夏イベントは海、祭、肝試し ー95ー
流れるのはサクラを題した曲。自分の体は木であり、ペンライトで花をイメージする。反り返りをして、風に吹かれるイメージも。
「なんだ……全然格好良くないし、あれがオタ芸なのか。スピードも全くないぞ」
観客達からは大クレーム。メインイベントのくせに、登場したのは素人なんだから。すでにギブアップをしたい気分だ。
曲が変わって、次はサラリーマンの番。二回目はすでにカツラを脱ぎ捨てての登場。
「サラリーは紋章系のオタ芸を披露! さすが老年の勝者だぜ。動きにキレがありありだ」
ダンスマンも別の紋章技を披露する。俺もその姿を見て格好良いと普通なら思ってたところだけど、サラリーマンは笑いも取り入れようとしている。
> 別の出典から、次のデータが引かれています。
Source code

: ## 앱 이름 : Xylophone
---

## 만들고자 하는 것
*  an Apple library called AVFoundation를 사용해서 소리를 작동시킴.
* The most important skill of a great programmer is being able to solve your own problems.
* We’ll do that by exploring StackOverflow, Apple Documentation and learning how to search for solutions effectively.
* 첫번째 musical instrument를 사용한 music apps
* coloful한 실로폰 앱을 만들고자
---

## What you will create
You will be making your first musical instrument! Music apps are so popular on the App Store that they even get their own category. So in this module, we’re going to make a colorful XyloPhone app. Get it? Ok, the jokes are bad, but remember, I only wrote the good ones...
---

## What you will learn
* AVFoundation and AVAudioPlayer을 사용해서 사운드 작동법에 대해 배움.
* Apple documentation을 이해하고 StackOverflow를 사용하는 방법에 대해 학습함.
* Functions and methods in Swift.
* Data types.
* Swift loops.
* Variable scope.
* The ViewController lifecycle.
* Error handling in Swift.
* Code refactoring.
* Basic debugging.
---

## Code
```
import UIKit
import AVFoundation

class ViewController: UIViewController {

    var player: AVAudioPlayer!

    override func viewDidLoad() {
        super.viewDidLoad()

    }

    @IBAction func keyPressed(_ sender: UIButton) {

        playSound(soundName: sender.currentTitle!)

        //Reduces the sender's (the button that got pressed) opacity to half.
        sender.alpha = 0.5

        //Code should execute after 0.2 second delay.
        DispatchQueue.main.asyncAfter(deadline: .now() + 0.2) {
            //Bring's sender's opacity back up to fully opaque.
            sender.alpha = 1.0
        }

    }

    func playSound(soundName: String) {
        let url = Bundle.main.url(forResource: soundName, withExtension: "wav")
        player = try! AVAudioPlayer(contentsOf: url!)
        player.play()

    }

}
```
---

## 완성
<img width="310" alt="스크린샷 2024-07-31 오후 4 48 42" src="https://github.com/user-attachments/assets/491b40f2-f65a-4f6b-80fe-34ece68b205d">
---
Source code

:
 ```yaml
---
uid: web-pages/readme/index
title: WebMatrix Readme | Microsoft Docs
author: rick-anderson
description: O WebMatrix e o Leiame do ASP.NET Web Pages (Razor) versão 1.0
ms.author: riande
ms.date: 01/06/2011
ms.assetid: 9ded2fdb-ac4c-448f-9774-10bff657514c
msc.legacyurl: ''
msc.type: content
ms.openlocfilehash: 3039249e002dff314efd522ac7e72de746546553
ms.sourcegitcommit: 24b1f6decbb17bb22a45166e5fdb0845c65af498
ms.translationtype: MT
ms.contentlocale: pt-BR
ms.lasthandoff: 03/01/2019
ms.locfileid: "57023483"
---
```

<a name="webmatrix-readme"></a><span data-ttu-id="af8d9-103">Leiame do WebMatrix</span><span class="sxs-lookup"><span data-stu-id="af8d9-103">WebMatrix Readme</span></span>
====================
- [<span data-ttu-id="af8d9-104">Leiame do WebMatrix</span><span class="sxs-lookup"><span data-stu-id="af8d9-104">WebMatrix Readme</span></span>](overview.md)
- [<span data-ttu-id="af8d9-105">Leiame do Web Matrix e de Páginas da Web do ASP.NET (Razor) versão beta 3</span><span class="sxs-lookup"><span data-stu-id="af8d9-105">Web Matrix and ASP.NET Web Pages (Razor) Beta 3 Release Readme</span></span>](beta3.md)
一回目はカツラの絶妙な動きだったけど、今度は股関部分。社会の窓が全開になっていて、そこにペンライトを隠し入れた。ビームでも出すかのように光が点滅してる。もしくは、それこそが紋章とでも言いたいのか。
「星野氏では荷が重い。バトンタッチだ」
そう言って、ペンライトを奪い取ったのはフェイカーさん。星野氏と呼んだ事から、銀河じゃなくて只野さんが体を動かすつもりだ。
「おい……あの人って……銀河じゃないか」
観客の一人が銀河の姿に気付いた。アイドルのために披露するオタ芸が、自身が踊るとなると強烈なインパクトとなる。